The challenge for your group is to take the tubular webbing which is in a loop and to perform this next task. Listen carefully. The loop must start in a circle, it must end in a circle, and at all times during the activity it stays in a circle.
However, during that time between the beginning and the end while it stays in a circle you need to toss your webbing into the air above your head but short of the ceiling, so it’s going to go up and down and you’re going to catch it with all of your hands. So if there was six of you in the group all twelve hands need to catch it.
So it starts in all hands, it goes up, it’s a circle, comes down in a circle and it’s caught as a circle and as many hands as possible catch it. When all hands have caught it and it maintains its perfect circle all the way, give yourselves a pat on the back.

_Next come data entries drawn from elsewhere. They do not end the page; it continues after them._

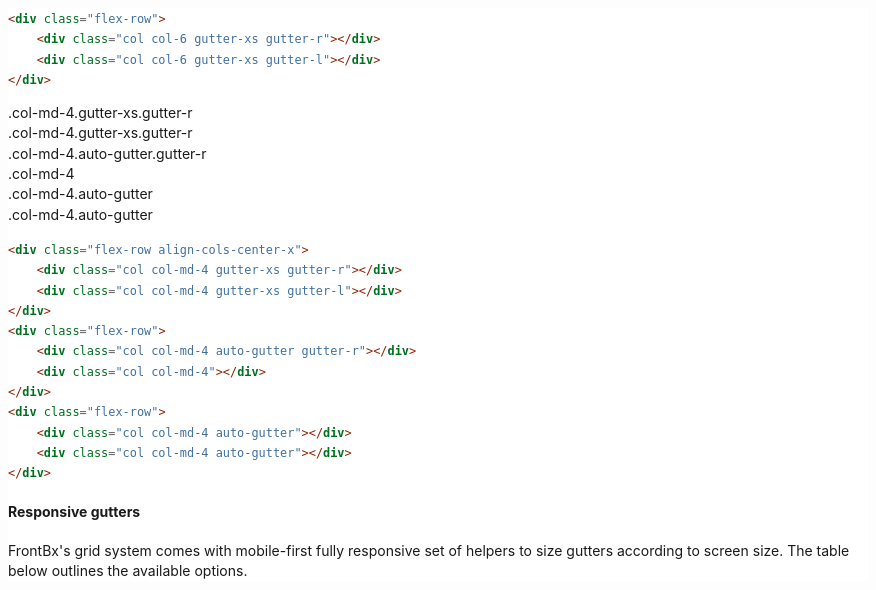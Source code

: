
 ```html
<div class="flex-row">
    <div class="col col-6 gutter-xs gutter-r"></div>
    <div class="col col-6 gutter-xs gutter-l"></div>
</div>
```

<div class="code-content-example">
    <div class="flex-row align-cols-center-x">
        <div class="col col-md-4 gutter-xs gutter-r">
            <div class="bg-bb-blue fill small">.col-md-4.gutter-xs.gutter-r</div>
        </div>
        <div class="col col-md-4 gutter-xs gutter-l">
            <div class="bg-teal fill small">.col-md-4.gutter-xs.gutter-r</div>
        </div>
    </div>
    <div class="flex-row pole-xs pole-n row-gaps-xs">
        <div class="col col-md-4 auto-gutter gutter-r">
            <div class="bg-bb-blue fill small">.col-md-4.auto-gutter.gutter-r</div>
        </div>
        <div class="col col-md-4">
            <div class="bg-teal fill small">.col-md-4</div>
        </div>
    </div>
    <div class="flex-row row-gaps-xs pole-xs pole-n">
        <div class="col col-md-4 auto-gutter">
            <div class="bg-teal fill small">.col-md-4.auto-gutter</div>
        </div>
        <div class="col col-md-4 auto-gutter">
            <div class="bg-bb-blue fill small">.col-md-4.auto-gutter</div>
        </div>
    </div>
</div>


```html
<div class="flex-row align-cols-center-x">
    <div class="col col-md-4 gutter-xs gutter-r"></div>
    <div class="col col-md-4 gutter-xs gutter-l"></div>
</div>
<div class="flex-row">
    <div class="col col-md-4 auto-gutter gutter-r"></div>
    <div class="col col-md-4"></div>
</div>
<div class="flex-row">
    <div class="col col-md-4 auto-gutter"></div>
    <div class="col col-md-4 auto-gutter"></div>
</div>
```


#### Responsive gutters

FrontBx's grid system comes with mobile-first fully responsive set of helpers to size gutters according to screen size. The table below outlines the available options.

So let’s just get a sense of what that looks like. To repeat, it’s going to start in a circle as it is. In a moment we’re about to toss it in the air. It’s going to stay as a circle, and as it comes back down we all grab it keeping it in a circle. Are you ready?
(I like your enthusiasm.)
On three. One. Two. Three.
(people giving Pizza Toss a go)
No one’s saying anything because they’re feeling pretty good, that’s why. Exactly, Steven. Nicely played. Alright. You have several minutes to perfect this highly refined skill. Go.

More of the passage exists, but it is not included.